╭─ Records provided

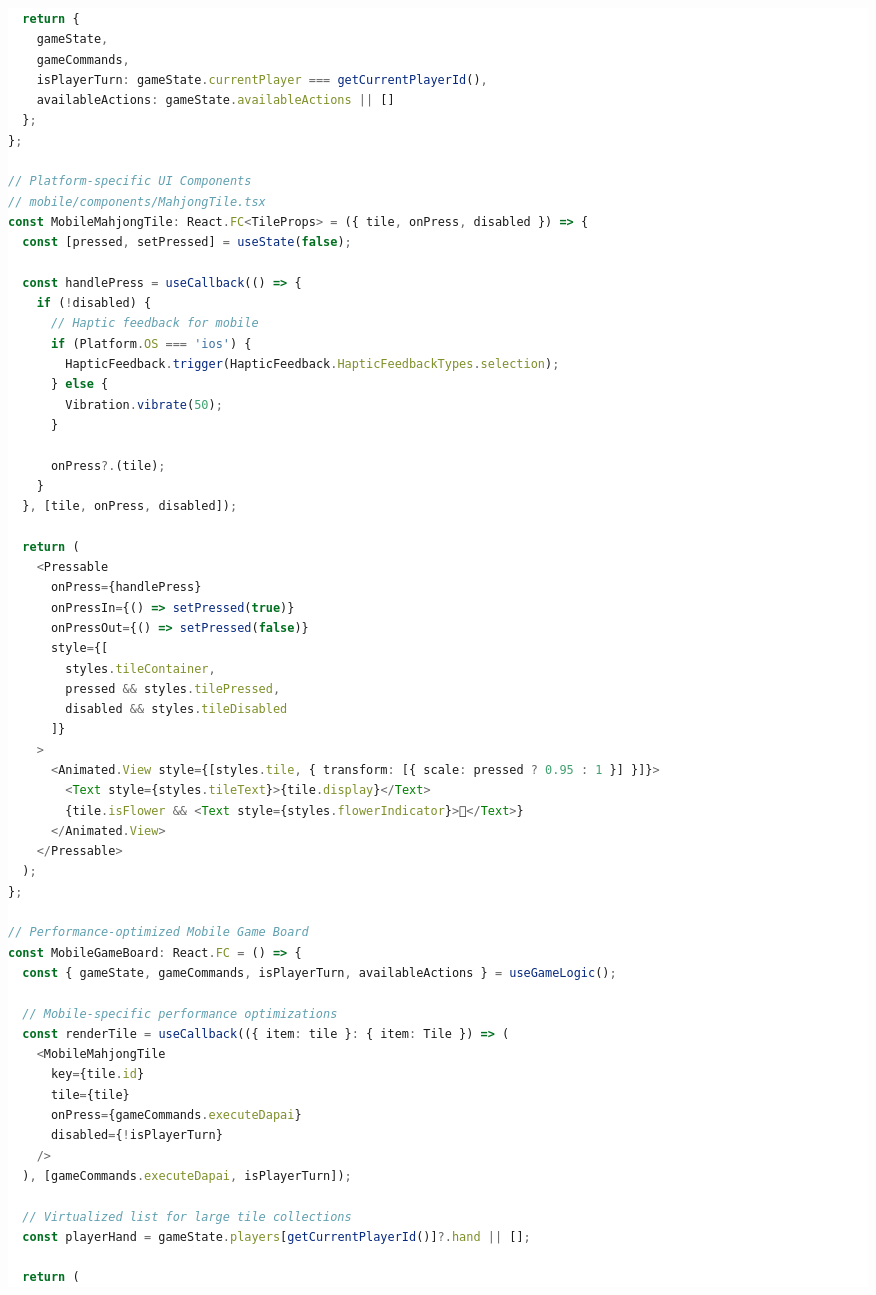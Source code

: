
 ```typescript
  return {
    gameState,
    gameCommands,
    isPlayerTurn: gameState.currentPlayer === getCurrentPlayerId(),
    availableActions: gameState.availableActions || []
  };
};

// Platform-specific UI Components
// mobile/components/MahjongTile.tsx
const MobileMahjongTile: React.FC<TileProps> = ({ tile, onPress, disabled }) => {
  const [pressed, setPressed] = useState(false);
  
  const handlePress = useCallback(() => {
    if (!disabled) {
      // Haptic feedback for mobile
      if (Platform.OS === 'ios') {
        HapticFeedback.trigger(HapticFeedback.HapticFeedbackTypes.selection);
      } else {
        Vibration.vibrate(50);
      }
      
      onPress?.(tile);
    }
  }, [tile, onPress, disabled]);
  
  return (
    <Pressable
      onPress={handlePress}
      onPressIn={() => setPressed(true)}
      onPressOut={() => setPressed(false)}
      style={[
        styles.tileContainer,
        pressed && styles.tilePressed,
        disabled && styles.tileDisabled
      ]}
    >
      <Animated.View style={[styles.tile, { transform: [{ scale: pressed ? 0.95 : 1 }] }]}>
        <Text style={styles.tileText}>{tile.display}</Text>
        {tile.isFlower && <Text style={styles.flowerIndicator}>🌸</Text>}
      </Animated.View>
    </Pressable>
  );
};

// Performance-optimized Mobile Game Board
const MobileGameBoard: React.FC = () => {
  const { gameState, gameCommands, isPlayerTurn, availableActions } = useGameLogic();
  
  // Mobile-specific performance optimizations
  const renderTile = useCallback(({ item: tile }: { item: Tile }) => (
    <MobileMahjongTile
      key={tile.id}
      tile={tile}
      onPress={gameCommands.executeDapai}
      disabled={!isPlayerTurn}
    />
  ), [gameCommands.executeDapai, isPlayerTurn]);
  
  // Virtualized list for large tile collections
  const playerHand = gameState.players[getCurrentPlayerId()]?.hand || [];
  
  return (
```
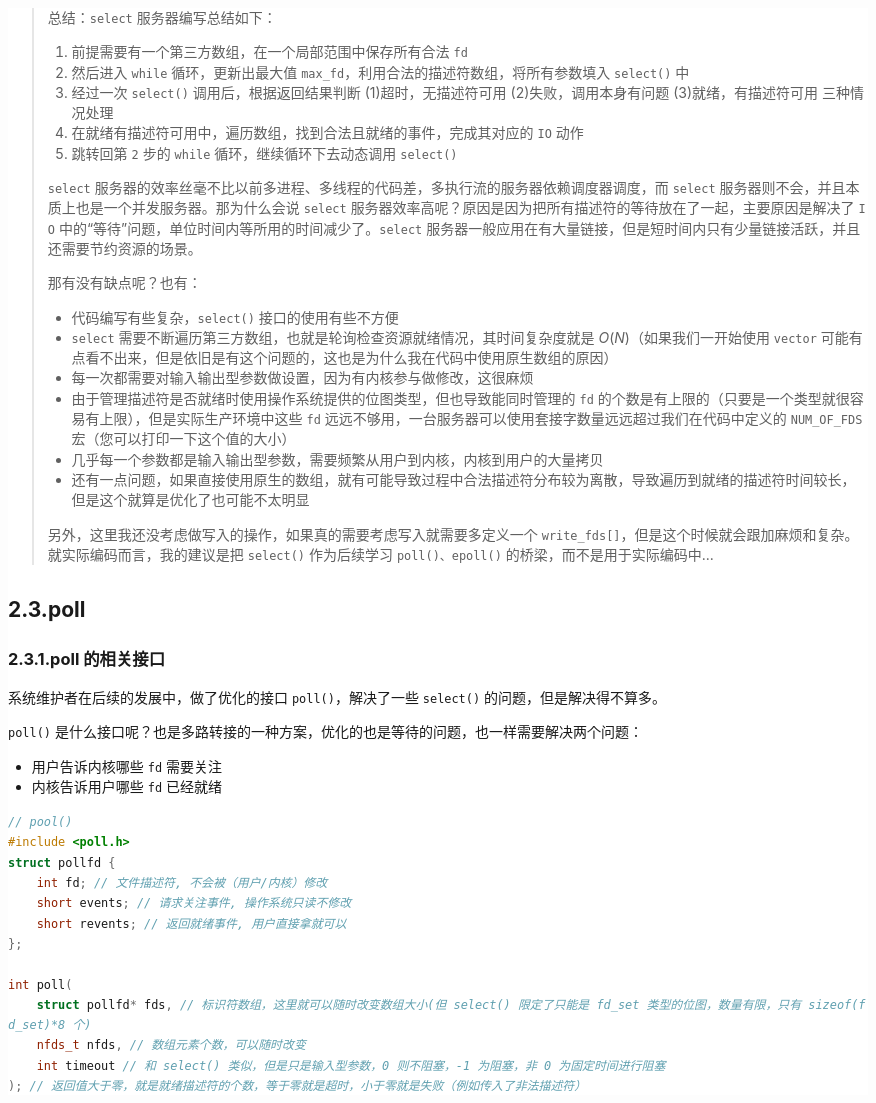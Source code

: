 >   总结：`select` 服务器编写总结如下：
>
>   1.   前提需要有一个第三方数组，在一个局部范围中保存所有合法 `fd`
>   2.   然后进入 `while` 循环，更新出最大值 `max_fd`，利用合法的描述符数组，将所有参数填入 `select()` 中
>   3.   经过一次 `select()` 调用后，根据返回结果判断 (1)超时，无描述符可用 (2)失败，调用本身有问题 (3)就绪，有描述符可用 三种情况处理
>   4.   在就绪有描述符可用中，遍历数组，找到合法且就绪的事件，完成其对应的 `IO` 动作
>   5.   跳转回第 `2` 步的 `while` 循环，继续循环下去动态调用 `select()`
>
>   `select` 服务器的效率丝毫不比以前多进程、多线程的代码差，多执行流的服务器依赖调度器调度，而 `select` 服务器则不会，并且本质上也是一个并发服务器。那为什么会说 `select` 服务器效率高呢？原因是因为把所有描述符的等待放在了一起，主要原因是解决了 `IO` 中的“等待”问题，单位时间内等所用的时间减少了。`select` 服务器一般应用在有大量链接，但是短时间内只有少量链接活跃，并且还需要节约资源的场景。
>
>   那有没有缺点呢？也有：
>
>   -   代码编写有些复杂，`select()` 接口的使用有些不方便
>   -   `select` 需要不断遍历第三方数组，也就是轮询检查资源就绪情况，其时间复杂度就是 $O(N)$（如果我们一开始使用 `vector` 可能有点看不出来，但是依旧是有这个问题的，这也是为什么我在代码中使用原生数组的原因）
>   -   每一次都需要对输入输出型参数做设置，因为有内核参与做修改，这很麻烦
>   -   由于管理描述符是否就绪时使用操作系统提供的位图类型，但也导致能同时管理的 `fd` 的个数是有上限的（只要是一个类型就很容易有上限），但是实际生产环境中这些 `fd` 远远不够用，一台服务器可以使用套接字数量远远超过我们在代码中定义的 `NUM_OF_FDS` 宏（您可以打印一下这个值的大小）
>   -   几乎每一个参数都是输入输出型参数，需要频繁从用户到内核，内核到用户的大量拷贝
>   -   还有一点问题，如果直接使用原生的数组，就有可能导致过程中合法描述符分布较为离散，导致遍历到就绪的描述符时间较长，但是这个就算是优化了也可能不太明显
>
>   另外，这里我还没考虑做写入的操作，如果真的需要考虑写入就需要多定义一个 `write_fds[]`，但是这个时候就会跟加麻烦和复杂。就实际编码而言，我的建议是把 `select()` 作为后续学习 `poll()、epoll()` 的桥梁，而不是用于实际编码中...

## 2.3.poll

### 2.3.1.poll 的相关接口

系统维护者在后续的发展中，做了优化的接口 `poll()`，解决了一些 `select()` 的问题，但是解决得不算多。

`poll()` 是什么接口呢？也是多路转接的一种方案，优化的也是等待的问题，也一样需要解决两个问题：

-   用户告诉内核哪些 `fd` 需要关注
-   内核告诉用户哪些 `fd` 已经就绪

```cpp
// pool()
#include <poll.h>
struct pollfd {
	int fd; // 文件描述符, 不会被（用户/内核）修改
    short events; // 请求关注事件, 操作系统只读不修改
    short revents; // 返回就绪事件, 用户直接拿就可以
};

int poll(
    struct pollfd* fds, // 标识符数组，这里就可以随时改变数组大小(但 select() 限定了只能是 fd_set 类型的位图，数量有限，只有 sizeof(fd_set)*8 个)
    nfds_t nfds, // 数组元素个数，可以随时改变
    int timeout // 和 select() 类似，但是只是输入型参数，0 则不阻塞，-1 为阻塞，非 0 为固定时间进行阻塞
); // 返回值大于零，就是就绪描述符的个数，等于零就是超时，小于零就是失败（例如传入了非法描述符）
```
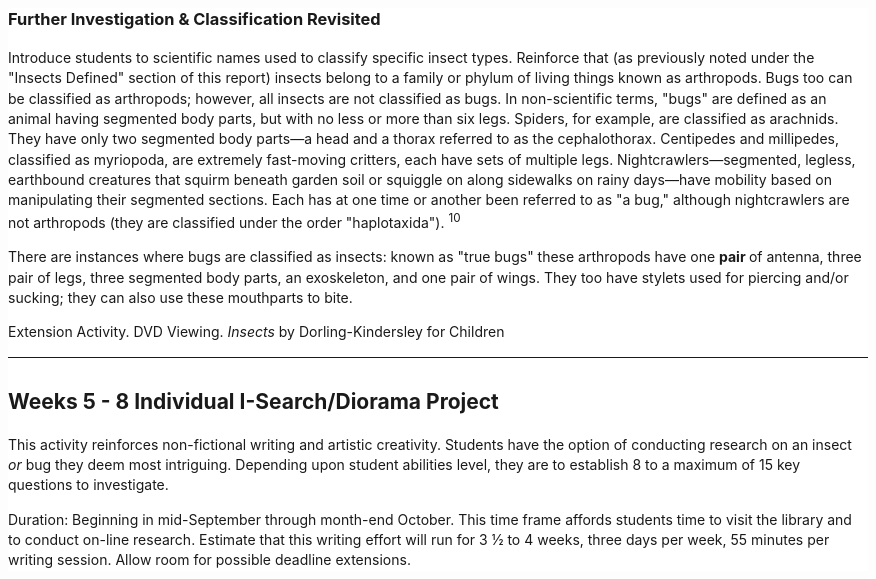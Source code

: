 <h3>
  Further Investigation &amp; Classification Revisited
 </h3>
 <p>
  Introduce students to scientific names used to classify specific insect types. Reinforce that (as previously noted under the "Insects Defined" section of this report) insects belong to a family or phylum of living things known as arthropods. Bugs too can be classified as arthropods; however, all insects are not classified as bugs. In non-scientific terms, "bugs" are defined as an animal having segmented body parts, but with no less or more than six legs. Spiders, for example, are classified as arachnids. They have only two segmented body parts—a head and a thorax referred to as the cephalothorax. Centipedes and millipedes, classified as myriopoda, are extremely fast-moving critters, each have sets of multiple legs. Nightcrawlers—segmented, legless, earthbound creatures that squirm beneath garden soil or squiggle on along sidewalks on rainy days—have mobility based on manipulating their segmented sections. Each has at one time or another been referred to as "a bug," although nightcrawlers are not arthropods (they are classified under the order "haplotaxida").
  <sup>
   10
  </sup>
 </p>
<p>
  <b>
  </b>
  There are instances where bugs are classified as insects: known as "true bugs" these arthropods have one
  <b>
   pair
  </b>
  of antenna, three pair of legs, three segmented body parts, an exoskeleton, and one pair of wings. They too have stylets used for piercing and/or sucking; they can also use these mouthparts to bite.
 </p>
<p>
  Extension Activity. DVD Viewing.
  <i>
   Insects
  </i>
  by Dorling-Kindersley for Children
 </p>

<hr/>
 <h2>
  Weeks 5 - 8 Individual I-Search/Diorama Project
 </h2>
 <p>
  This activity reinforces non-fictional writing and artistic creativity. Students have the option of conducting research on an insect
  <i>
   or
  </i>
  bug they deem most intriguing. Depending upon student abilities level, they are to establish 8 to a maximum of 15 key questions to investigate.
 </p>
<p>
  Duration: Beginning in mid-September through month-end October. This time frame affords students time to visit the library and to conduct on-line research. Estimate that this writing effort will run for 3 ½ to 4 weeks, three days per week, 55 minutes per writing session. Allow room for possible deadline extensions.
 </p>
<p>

╰─

» **Task description**
Using the records above, gather all lines where the string "short" is present.

» **Your response**
    short events; // 请求关注事件, 操作系统只读不修改
    short revents; // 返回就绪事件, 用户直接拿就可以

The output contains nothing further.